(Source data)

-=-=-

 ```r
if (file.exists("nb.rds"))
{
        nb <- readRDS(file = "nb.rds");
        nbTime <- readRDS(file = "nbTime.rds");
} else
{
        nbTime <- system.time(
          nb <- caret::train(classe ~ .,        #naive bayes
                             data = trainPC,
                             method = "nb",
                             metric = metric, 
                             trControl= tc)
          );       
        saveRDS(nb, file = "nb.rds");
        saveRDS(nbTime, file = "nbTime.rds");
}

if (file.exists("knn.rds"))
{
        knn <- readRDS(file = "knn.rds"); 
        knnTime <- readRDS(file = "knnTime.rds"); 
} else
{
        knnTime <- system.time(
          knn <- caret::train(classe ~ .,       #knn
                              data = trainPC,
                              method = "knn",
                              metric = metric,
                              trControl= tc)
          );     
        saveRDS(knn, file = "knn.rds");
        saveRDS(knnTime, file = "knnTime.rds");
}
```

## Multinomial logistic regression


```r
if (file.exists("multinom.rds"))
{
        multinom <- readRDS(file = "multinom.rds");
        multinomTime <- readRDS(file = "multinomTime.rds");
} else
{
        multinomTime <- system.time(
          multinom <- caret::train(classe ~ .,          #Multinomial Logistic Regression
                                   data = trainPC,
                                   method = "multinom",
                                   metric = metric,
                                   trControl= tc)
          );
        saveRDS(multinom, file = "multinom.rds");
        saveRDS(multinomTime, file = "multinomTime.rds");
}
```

-=-=-

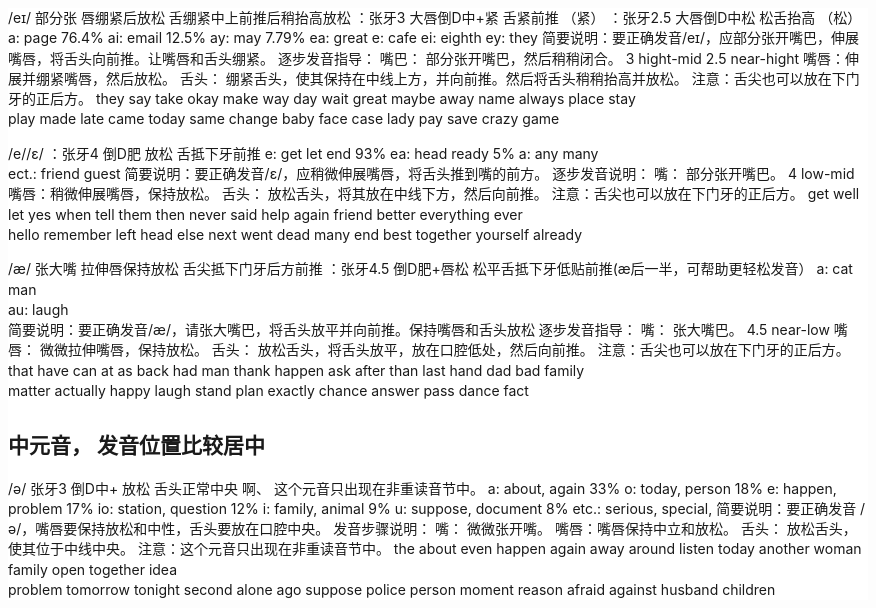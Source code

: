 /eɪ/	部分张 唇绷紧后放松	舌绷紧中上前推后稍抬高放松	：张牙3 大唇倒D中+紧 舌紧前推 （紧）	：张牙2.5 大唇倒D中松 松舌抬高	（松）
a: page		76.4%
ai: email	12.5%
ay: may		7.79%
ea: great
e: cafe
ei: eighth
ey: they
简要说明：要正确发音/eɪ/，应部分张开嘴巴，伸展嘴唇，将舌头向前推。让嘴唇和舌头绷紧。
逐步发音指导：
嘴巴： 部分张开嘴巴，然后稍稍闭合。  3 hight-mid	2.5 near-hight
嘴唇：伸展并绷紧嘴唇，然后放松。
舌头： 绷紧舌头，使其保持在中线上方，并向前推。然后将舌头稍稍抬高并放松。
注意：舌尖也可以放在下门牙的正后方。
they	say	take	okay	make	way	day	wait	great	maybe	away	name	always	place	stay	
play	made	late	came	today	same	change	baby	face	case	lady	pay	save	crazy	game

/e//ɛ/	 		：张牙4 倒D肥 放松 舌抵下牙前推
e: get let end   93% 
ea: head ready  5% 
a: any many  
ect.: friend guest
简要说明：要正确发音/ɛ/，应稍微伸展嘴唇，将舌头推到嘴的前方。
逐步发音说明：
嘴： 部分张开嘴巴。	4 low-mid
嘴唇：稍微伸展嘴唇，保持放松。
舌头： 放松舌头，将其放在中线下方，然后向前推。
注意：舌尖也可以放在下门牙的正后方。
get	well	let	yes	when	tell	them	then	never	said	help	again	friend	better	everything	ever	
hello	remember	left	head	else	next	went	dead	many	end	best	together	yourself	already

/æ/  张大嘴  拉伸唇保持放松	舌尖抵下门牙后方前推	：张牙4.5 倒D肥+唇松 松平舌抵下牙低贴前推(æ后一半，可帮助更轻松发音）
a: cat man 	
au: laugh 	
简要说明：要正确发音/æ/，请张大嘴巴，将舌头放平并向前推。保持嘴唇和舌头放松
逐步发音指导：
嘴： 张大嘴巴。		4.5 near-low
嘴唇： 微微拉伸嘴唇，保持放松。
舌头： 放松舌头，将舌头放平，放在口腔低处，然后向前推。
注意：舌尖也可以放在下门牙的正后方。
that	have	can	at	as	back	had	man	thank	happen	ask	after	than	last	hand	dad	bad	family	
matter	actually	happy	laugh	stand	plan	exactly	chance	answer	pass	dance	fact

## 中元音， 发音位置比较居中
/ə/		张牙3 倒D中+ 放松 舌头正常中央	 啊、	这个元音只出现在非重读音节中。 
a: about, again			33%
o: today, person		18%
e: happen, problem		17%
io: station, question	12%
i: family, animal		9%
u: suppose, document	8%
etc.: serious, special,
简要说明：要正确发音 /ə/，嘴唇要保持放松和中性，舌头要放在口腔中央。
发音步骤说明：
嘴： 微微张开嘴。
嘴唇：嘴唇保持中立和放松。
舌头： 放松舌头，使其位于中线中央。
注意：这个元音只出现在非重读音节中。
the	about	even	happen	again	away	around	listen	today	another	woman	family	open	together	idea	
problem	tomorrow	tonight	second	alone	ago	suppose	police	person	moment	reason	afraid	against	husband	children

-=-=-

*Problem requirements:* Find the lines in the records that contain the word "head", then copy every one of them.

*Exercise result:*
ea: head ready  5% 
hello	remember	left	head	else	next	went	dead	many	end	best	together	yourself	already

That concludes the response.